Укитаке снова замолкает и слушает – ночные шорохи, шум волн, шелест листвы где-то там, в стороне. Все слышно так четко, словно мир грохочет и орет, пытаясь докричаться, а ведь на самом деле наверное, едва шепчет, но стоило прислушаться к реяцу – и волны духовной силы то хлещут, то осторожно ласкают, то искрят – и не разберешь в этой мешанине, куда идти. Дыши... спокойнее... Что-то начинает получаться – всего лишь легкий след, но он кажется знакомым...
Слова Старрка застают врасплох, но ведь он прав. Он ведь тоже не всегда был арранкаром. Он был шинигами. Кем был Старрк – кем-то же был? Он – что сделал? Укитаке пораженно застыл, отметив волнения реяцу, сказал только:
- Что ты помнишь? Сейчас, вот прямо сейчас – ты почувствовал ее, да?

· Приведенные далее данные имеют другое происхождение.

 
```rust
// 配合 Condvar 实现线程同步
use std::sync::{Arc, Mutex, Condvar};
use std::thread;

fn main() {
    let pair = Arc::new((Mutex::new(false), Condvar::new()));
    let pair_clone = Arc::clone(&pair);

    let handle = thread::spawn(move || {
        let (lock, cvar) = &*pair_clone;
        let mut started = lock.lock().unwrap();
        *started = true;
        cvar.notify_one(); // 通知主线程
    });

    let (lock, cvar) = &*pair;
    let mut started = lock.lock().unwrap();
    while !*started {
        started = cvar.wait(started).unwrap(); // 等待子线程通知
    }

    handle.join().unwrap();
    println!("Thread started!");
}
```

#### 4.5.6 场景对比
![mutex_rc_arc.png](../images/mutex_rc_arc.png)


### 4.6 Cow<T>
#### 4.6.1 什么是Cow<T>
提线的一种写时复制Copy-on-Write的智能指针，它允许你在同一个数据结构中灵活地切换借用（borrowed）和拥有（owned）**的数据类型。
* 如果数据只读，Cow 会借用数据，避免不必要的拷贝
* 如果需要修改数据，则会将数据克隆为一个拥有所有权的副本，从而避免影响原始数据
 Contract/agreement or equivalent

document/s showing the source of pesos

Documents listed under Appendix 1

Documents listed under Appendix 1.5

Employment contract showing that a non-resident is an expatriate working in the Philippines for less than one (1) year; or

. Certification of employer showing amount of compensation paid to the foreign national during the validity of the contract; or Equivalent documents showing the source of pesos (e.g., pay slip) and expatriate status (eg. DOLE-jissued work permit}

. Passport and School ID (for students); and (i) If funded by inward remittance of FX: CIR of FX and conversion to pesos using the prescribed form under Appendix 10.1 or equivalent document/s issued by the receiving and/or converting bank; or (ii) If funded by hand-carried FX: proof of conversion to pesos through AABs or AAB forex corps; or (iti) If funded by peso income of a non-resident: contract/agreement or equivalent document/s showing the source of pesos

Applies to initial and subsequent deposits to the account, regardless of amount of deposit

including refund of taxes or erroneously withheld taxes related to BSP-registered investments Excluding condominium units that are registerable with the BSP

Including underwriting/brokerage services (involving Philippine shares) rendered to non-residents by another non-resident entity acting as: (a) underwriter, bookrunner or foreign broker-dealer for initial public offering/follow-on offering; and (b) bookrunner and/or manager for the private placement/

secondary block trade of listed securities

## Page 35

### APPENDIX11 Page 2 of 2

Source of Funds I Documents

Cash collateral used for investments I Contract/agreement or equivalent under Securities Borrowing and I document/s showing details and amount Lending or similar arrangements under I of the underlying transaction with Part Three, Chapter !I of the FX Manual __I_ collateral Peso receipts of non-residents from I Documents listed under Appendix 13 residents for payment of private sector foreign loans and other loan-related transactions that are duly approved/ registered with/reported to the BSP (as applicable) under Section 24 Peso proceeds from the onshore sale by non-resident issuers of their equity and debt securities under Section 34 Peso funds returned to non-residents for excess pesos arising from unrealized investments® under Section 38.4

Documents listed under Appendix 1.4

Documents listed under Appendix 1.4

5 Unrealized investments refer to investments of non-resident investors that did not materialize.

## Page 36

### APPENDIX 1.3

И словно цепляясь за соломинку:
- А среди... ваших не было никого, кто называл бы себя Кайеном? Не обращай внимания, - Укитаке махнул рукой, - просто здесь воспоминания такие сильные... как дождь. Не знаю, почему.
И чувствует, как Старрк закрывается – аккуратно, тщательно, но наглухо. Как будто он в форме. В белой военной форме. Но это уже не Пустые, это кто-то другой...
Небо чуть светлеет, почти незаметно, а воздух становится холоднее и пахнет резче – скоро рассвет. Луна осталась позади. Мертвая – окончательно, и здешняя – тоже.